One of the most prominent theorists and researchers of communication was Paul Watzlawick with his work he developed “the five axioms of communications”. These propositions articulate the way humans interact and communicate with one other. Although these axioms describe the interaction in a family’s ecosystem, they have a direct correlation into the business environment. These ideas resemble the hierarchical structure where we have a 360 degree dynamic with leadership, peers and reporting roles.
But how exactly do these axioms relate to the way we communicate? If we explain and exemplify the first statements that are: One cannot communicate (Watzlawick, Beavin, and Jackson, 1967, p. 1). The first axiom shows that everything one does is a message: “Activity or inactivity, words or silence all have a messaging value: they influence others and these others, in turn, cannot respond to these communications and are thus themselves communicating”. This statement translates and connects to business environments too. By explaining our behaviour when we are dealing with clients, providers and work peers, if we decide (consciously or unconsciously) to avoid contact, respond or interact with them our non-verbal communications can give away our true feelings or intentions. To the untrained eye, this may be just a delay or an oversight in the process, however, if we keep on repeating this behaviour we are potentially losing the opportunity to demonstrate clarity in our work and risk losing their business.
The way businesses operate today has evolved. It may still be true that the end goals are profitability and sustainability, however, there is more than that in the equation. One example is evident with the distance of power, these have shifted from a vertical regimen to a more horizontal form, which represents one of the biggest transformations on the way we deal with others. Furthermore, modern generations (millennial and gen-Z) are pushing new boundaries with modified expectations that have created a different reality. Our new success measure relies on the strengths and continuity of our relationships.

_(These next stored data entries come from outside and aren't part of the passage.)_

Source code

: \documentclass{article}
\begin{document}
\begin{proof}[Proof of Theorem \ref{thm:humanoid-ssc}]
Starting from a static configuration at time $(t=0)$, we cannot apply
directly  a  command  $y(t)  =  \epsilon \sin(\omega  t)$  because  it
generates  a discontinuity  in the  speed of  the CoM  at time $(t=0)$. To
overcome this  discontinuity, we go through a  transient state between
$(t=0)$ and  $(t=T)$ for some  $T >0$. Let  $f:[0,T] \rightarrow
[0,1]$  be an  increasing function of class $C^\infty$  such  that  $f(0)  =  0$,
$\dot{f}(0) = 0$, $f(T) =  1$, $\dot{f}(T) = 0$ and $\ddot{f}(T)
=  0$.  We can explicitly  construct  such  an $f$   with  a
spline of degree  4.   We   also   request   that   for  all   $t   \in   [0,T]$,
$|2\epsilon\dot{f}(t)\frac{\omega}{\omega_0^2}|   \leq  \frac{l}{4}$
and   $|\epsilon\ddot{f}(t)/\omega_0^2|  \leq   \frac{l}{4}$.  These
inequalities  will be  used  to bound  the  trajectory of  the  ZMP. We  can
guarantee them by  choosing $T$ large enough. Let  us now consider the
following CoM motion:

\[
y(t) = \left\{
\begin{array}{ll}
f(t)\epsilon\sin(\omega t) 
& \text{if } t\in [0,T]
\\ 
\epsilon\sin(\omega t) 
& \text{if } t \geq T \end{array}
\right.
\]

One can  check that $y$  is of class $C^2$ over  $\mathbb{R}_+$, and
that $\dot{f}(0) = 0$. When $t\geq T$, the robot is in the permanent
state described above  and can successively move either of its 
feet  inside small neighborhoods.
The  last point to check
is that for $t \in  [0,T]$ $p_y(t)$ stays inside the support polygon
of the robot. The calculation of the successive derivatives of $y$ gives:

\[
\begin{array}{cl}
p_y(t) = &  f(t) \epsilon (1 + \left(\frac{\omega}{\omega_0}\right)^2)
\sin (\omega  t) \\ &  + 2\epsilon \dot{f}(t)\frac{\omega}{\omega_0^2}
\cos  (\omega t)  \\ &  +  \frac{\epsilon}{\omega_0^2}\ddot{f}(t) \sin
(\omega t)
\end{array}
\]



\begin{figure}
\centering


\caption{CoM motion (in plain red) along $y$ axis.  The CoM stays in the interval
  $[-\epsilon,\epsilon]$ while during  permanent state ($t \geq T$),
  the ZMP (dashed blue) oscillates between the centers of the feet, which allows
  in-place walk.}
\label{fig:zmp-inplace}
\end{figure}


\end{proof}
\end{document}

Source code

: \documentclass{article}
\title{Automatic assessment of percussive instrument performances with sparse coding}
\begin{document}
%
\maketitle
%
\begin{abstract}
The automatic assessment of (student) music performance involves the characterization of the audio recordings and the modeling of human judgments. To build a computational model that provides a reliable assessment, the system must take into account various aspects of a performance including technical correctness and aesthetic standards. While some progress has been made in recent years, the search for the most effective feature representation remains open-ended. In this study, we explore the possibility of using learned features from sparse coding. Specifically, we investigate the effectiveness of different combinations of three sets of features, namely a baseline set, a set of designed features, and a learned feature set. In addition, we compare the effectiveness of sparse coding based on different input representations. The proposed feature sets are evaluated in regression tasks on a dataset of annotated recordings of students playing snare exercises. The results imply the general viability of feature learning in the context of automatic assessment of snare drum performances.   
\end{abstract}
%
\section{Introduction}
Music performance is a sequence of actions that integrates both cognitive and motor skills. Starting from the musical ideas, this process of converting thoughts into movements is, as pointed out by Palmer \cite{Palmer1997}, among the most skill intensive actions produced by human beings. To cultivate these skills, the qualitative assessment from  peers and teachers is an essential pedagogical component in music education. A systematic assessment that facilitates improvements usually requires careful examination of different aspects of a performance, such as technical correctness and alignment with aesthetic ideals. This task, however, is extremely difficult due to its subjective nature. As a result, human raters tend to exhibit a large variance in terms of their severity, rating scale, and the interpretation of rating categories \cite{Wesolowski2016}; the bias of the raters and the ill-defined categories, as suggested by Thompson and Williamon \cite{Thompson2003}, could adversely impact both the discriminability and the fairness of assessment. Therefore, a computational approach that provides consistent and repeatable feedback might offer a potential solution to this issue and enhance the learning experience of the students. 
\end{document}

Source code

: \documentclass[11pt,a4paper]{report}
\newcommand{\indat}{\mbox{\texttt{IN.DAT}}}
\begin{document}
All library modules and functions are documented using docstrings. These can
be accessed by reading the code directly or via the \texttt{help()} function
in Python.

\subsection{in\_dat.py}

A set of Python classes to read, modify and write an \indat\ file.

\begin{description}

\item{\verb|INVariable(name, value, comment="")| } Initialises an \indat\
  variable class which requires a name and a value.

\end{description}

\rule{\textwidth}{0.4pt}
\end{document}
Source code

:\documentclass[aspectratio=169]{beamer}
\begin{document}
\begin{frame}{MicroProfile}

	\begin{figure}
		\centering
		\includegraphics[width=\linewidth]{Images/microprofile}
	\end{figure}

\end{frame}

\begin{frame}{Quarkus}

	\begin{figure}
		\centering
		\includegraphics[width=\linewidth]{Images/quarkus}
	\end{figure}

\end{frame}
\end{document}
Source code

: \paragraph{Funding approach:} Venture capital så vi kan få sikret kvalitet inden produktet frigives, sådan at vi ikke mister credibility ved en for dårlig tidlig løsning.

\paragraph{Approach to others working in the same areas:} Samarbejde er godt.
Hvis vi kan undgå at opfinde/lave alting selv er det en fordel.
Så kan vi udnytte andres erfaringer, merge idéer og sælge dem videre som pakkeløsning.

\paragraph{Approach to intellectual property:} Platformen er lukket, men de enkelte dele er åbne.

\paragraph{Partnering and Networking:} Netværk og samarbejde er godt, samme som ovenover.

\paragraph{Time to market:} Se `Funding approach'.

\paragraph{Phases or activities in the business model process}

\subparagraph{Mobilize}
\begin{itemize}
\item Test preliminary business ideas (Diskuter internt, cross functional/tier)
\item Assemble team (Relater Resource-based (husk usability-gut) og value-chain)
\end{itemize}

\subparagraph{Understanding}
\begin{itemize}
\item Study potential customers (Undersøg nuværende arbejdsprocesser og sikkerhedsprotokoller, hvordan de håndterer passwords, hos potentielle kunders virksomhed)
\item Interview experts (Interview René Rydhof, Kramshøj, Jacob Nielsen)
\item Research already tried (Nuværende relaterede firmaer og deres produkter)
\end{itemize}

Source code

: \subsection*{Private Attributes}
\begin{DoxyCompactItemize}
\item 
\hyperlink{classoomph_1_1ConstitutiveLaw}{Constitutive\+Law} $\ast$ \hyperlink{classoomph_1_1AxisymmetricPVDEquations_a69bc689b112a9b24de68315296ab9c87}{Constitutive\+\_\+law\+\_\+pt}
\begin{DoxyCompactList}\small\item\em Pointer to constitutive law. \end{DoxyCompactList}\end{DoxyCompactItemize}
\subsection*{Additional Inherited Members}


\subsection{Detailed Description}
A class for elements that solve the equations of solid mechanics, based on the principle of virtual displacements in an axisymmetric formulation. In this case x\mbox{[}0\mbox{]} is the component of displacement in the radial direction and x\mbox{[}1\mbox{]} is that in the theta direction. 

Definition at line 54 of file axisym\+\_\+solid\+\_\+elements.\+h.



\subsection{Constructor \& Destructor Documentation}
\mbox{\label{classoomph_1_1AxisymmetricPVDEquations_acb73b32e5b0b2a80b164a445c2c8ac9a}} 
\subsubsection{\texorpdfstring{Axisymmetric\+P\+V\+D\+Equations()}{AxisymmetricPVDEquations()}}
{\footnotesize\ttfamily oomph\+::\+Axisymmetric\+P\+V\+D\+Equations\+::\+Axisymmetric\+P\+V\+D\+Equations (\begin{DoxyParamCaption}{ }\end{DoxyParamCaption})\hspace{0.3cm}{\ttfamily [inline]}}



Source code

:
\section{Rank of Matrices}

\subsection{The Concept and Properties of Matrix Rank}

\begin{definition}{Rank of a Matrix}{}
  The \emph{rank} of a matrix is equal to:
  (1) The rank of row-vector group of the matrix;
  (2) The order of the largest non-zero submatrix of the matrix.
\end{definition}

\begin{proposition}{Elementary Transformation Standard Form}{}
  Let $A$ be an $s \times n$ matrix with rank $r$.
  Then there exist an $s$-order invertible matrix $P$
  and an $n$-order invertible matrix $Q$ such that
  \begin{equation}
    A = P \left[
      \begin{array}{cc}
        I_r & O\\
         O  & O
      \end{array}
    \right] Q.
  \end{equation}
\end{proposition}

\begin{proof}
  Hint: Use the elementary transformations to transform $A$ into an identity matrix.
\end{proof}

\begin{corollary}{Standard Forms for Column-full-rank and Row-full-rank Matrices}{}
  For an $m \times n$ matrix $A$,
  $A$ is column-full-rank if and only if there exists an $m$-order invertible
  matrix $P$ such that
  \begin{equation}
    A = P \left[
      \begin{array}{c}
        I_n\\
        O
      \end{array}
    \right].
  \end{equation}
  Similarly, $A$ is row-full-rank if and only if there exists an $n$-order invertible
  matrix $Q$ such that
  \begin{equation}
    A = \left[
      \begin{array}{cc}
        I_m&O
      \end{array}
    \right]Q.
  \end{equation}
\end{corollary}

We must not forget that regardless of the type of relationship we have, we must treat our counterparts like we wish to be treated. It is not a matter of being hyper-attentive in our interactions but an overall awareness of how they are perceived what I do. Therefore we need to have an awareness of our own non-verbal communication and the implications that come with them. This whole idea connects with a more complex and compelling narrative that helps integrate a better overall context and set the stage for building better and stronger lasting relationships.
Fundamentally we all communicate as we have described earlier, furthermore, we need to have a level of introjection (insight) to understand that the outcomes which we create with our own actions will have an impact in the world that we live in. We as architects, interiors and urban designers require raising our level of awareness to ‘listen’ to the verbal and non-verbal communication to find those ‘cues’ that will help us deliver better solutions and making better places. The intention of our design vision should be greater than our individual desire to transcend, we need to deliver transformational solutions to an ever-changing world that requires an inclusive, comprehensive and usable living spaces without sacrificing aesthetic value.
The old saying ‘it takes two to tango’ can be given an entirely new relevance to how we communicate in business, where one views this information through this new lens of “one cannot communicate”. Brings new light on the way we should deal with our interactions.